- [PROBLEM DETAILS]:
Identify all lines of the data containing the string "Double" and copy them.

──────── RECORDED INFORMATION

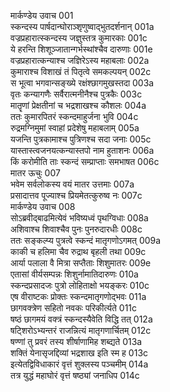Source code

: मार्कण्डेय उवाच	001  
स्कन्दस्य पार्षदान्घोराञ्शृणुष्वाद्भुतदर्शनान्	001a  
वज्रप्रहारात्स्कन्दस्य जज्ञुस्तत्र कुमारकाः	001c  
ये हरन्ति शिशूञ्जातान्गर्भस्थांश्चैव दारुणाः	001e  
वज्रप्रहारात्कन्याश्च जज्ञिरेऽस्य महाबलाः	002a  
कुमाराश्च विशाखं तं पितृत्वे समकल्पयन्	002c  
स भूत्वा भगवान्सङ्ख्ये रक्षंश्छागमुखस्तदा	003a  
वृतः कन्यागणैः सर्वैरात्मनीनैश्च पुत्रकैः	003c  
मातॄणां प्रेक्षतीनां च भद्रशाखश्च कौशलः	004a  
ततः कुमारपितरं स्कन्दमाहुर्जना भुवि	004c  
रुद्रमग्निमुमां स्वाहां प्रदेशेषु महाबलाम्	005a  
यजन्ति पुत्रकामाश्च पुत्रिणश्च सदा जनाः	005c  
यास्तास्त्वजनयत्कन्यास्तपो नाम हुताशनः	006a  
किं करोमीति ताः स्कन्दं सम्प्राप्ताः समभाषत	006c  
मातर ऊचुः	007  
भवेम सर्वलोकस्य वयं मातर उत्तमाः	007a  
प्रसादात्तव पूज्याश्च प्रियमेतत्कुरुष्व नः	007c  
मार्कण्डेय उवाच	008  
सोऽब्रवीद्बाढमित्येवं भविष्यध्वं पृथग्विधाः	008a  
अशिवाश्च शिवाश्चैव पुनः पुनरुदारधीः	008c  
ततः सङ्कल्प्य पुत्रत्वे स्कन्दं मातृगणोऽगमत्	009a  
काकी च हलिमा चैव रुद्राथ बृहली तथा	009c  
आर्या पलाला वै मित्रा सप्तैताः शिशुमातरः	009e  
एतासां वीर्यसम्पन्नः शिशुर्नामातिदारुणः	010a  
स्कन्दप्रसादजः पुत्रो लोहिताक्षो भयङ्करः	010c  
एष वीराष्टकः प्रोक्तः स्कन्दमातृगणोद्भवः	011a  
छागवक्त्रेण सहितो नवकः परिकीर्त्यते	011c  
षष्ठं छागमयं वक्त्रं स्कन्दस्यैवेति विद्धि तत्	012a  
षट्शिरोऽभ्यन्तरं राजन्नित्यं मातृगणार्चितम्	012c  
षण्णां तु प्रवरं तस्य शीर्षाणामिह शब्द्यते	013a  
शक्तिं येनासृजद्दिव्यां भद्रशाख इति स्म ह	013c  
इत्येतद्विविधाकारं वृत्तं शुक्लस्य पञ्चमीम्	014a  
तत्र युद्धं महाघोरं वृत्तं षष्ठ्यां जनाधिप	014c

────────────────
──────── RECORDED INFORMATION

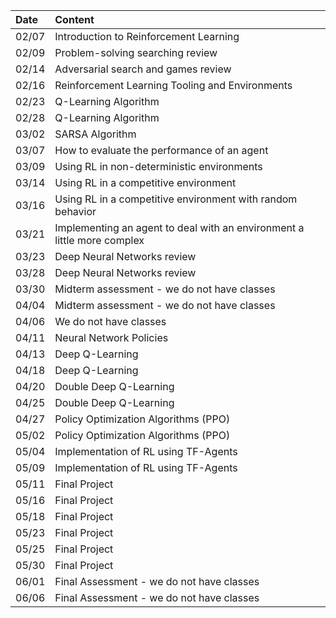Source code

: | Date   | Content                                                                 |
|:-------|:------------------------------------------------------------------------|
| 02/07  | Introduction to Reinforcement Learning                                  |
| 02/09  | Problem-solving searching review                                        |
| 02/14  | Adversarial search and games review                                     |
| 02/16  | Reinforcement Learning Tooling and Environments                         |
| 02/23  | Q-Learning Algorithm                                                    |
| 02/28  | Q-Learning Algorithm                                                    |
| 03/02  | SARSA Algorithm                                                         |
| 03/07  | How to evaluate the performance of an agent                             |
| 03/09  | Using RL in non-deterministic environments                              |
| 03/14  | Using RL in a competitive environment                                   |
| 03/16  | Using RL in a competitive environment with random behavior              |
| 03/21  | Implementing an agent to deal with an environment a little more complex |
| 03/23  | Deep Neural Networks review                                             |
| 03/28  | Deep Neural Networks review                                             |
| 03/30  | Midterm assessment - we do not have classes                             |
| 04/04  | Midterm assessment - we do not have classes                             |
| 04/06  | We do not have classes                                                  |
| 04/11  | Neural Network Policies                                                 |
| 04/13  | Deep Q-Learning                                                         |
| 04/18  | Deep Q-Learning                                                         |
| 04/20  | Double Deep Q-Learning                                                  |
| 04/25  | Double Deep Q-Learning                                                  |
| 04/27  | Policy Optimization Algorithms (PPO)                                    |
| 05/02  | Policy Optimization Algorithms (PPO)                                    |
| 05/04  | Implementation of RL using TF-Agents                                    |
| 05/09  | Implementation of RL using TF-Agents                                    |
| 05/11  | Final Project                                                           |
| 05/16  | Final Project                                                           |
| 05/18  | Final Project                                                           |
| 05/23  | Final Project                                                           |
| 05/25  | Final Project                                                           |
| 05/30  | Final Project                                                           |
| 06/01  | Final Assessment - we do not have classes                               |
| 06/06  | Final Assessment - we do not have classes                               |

────────────────

- [EXERCISE SOLUTION]:
| 04/20  | Double Deep Q-Learning                                                  |
| 04/25  | Double Deep Q-Learning                                                  |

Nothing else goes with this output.